__Task statement__: Using "shall" as the search string, find the matching lines below and copy them.

►

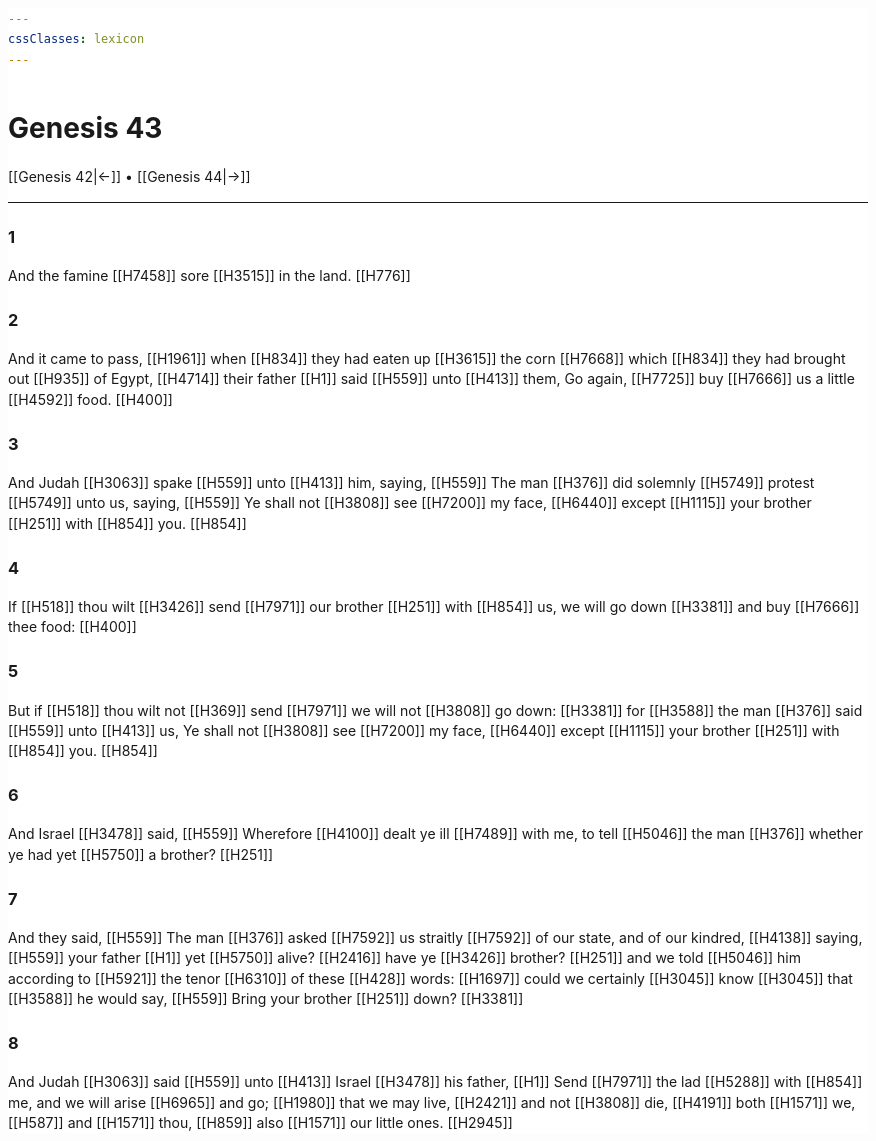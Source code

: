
```yaml
---
cssClasses: lexicon
---
```

# Genesis 43

[[Genesis 42|←]] • [[Genesis 44|→]]

---

### 1
And the famine [[H7458]] sore [[H3515]] in the land. [[H776]]

### 2
And it came to pass, [[H1961]] when [[H834]] they had eaten up [[H3615]] the corn [[H7668]] which [[H834]] they had brought out [[H935]] of Egypt, [[H4714]] their father [[H1]] said [[H559]] unto [[H413]] them, Go again, [[H7725]] buy [[H7666]] us a little [[H4592]] food. [[H400]]

### 3
And Judah [[H3063]] spake [[H559]] unto [[H413]] him, saying, [[H559]] The man [[H376]] did solemnly [[H5749]] protest [[H5749]] unto us, saying, [[H559]] Ye shall not [[H3808]] see [[H7200]] my face, [[H6440]] except [[H1115]] your brother [[H251]] with [[H854]] you. [[H854]]

### 4
If [[H518]] thou wilt [[H3426]] send [[H7971]] our brother [[H251]] with [[H854]] us, we will go down [[H3381]] and buy [[H7666]] thee food: [[H400]]

### 5
But if [[H518]] thou wilt not [[H369]] send [[H7971]] we will not [[H3808]] go down: [[H3381]] for [[H3588]] the man [[H376]] said [[H559]] unto [[H413]] us, Ye shall not [[H3808]] see [[H7200]] my face, [[H6440]] except [[H1115]] your brother [[H251]] with [[H854]] you. [[H854]]

### 6
And Israel [[H3478]] said, [[H559]] Wherefore [[H4100]] dealt ye ill [[H7489]] with me, to tell [[H5046]] the man [[H376]] whether ye had yet [[H5750]] a brother? [[H251]]

### 7
And they said, [[H559]] The man [[H376]] asked [[H7592]] us straitly [[H7592]] of our state, and of our kindred, [[H4138]] saying, [[H559]] your father [[H1]] yet [[H5750]] alive? [[H2416]] have ye [[H3426]] brother? [[H251]] and we told [[H5046]] him according to [[H5921]] the tenor [[H6310]] of these [[H428]] words: [[H1697]] could we certainly [[H3045]] know [[H3045]] that [[H3588]] he would say, [[H559]] Bring your brother [[H251]] down? [[H3381]]

### 8
And Judah [[H3063]] said [[H559]] unto [[H413]] Israel [[H3478]] his father, [[H1]] Send [[H7971]] the lad [[H5288]] with [[H854]] me, and we will arise [[H6965]] and go; [[H1980]] that we may live, [[H2421]] and not [[H3808]] die, [[H4191]] both [[H1571]] we, [[H587]] and [[H1571]] thou, [[H859]] also [[H1571]] our little ones. [[H2945]]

◄

__Exercise answer__:
And Judah [[H3063]] spake [[H559]] unto [[H413]] him, saying, [[H559]] The man [[H376]] did solemnly [[H5749]] protest [[H5749]] unto us, saying, [[H559]] Ye shall not [[H3808]] see [[H7200]] my face, [[H6440]] except [[H1115]] your brother [[H251]] with [[H854]] you. [[H854]]
But if [[H518]] thou wilt not [[H369]] send [[H7971]] we will not [[H3808]] go down: [[H3381]] for [[H3588]] the man [[H376]] said [[H559]] unto [[H413]] us, Ye shall not [[H3808]] see [[H7200]] my face, [[H6440]] except [[H1115]] your brother [[H251]] with [[H854]] you. [[H854]]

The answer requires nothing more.